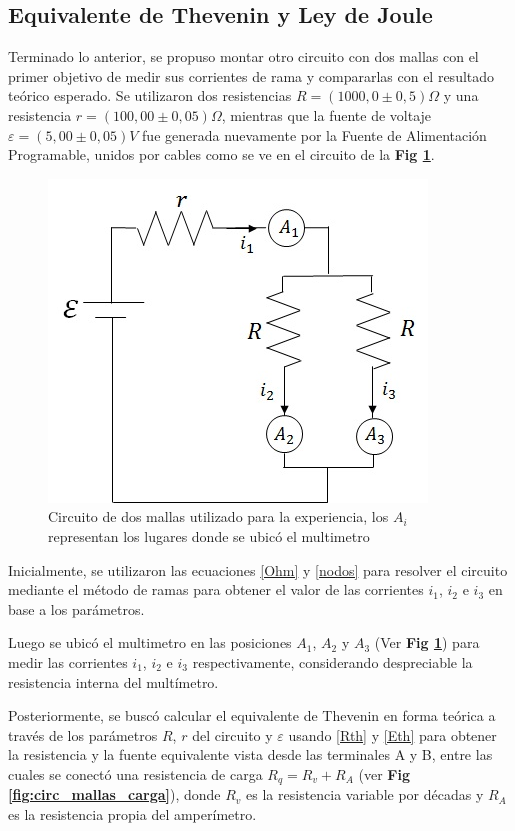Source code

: \documentclass[11pt,a4paper]{article}
\begin{document}
\subsection{Equivalente de Thevenin y Ley de Joule}

Terminado lo anterior, se propuso montar otro circuito con dos mallas con el primer objetivo de medir sus corrientes de rama y compararlas con el resultado teórico esperado. Se utilizaron dos resistencias $R = (1000,0\pm0,5)\Omega$ y una resistencia $r = (100,00\pm0,05)\Omega$, mientras que la fuente de voltaje $\varepsilon = (5,00\pm0,05)V$ fue generada nuevamente por la Fuente de Alimentación Programable, unidos por cables como se ve en el circuito de la \textbf{Fig \ref{fig:circ_mallas}}.

\begin{figure}[h]
  \centering
  \includegraphics[scale=0.55]{Mallas_sin_carga}
  \caption{Circuito de dos mallas utilizado para la experiencia, los $A_i$ representan los lugares donde se ubicó el multimetro}
  \label{fig:circ_mallas}
\end{figure}

Inicialmente, se utilizaron las ecuaciones \eqref{Ohm} y \eqref{nodos} para resolver el circuito mediante el método de ramas para obtener el valor de las corrientes $i_1$, $i_2$ e $i_3$ en base a los parámetros. 
 
Luego se ubicó el multimetro en las posiciones $A_1$, $A_2$ y $A_3$ (Ver \textbf{Fig \ref{fig:circ_mallas}}) para medir las corrientes $i_1$, $i_2$ e $i_3$ respectivamente, considerando despreciable la resistencia interna del multímetro.
 
Posteriormente, se buscó calcular el equivalente de Thevenin en forma teórica a través de los parámetros $R$, $r$ del circuito y $\varepsilon$ usando \eqref{Rth} y \eqref{Eth} para obtener la resistencia y la fuente equivalente vista desde las terminales A y B, entre las cuales se conectó una resistencia de carga $R_q = R_v + R_A$ (ver \textbf{Fig \ref{fig:circ_mallas_carga}}), donde $R_v$ es la resistencia variable por décadas y $R_A$ es la resistencia propia del amperímetro. 
\end{document}
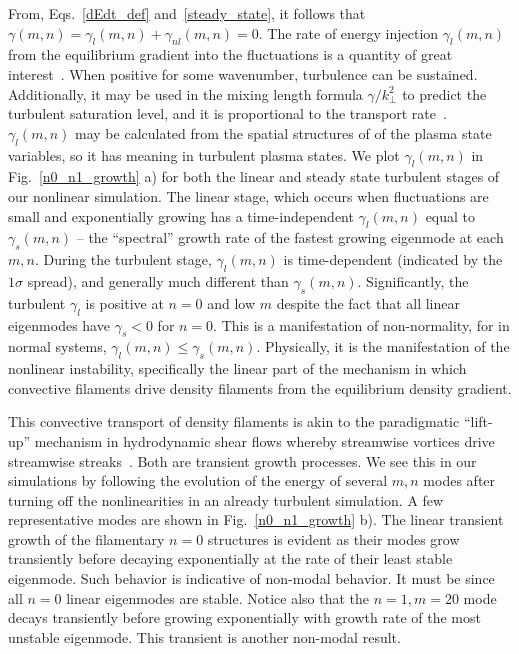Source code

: \documentclass[letter,scriptaddress,twocolumn, prl,showkeys]{revtex4}
\begin{document}
From, Eqs.~\ref{dEdt_def} and~\ref{steady_state}, it follows that $ \gamma(m,n) = \gamma_l(m,n) + \gamma_{nl}(m,n) = 0$.
The rate of energy injection $\gamma_l(m,n)$ from the equilibrium gradient into the fluctuations is a quantity of great interest~\cite{friedman2012b,terry2006b}. 
When positive for some wavenumber, turbulence can be sustained. Additionally, it may be used in the mixing length formula $\gamma/k_\perp^2$ to predict the turbulent saturation level, 
and it is proportional to the transport rate~\cite{terry2006b}. 
$\gamma_l(m,n)$ may be calculated from the spatial structures of of the plasma state variables, so it has meaning in turbulent plasma states. We plot
$\gamma_l(m,n)$ in Fig.~\ref{n0_n1_growth} a) for both the linear and steady state turbulent stages of our nonlinear simulation. The linear stage, which occurs when fluctuations
are small and exponentially growing has a time-independent $\gamma_l(m,n)$ equal to $\gamma_s(m,n)$ -- the ``spectral'' growth rate of the fastest growing eigenmode at each $m,n$.
During the turbulent stage, $\gamma_l(m,n)$ is time-dependent (indicated by the $1 \sigma$ spread), and generally much different than $\gamma_s(m,n)$. Significantly,
the turbulent $\gamma_l$ is positive at $n=0$ and low $m$ despite the fact that all linear eigenmodes have $\gamma_s < 0$ for $n=0$. This is a manifestation
of non-normality, for in normal systems, $\gamma_l(m,n) \le \gamma_s(m,n)$. Physically, it is the manifestation of the nonlinear
instability, specifically the linear part of the mechanism in which convective filaments drive density filaments from the equilibrium density gradient.

This convective transport of density filaments is akin to the paradigmatic ``lift-up'' mechanism in hydrodynamic shear flows whereby streamwise vortices drive streamwise 
streaks~\cite{trefethen1993,krommes1999}.
Both are transient growth processes. We see this in our simulations by following the evolution of the energy of several $m,n$ modes after turning off the nonlinearities in an already
turbulent simulation. A few representative modes are shown in Fig.~\ref{n0_n1_growth} b). The linear transient growth of the filamentary $n=0$ structures is evident as their modes 
grow transiently before decaying exponentially at the rate of their least stable eigenmode. Such behavior is indicative of non-modal behavior. It must be since 
all $n=0$ linear eigenmodes are stable. Notice also that the $n=1,m=20$ mode decays transiently before growing exponentially with growth rate of the most unstable eigenmode. This transient
is another non-modal result.
\end{document}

WHAT YOU ARE ASKED TO DO.
Print exactly the lines above, between the one holding "During the turbulent" and the one holding "the turbulent $\gamma_l$", inclusive, and nothing besides.

WORKED SOLUTION.
During the turbulent stage, $\gamma_l(m,n)$ is time-dependent (indicated by the $1 \sigma$ spread), and generally much different than $\gamma_s(m,n)$. Significantly,
the turbulent $\gamma_l$ is positive at $n=0$ and low $m$ despite the fact that all linear eigenmodes have $\gamma_s < 0$ for $n=0$. This is a manifestation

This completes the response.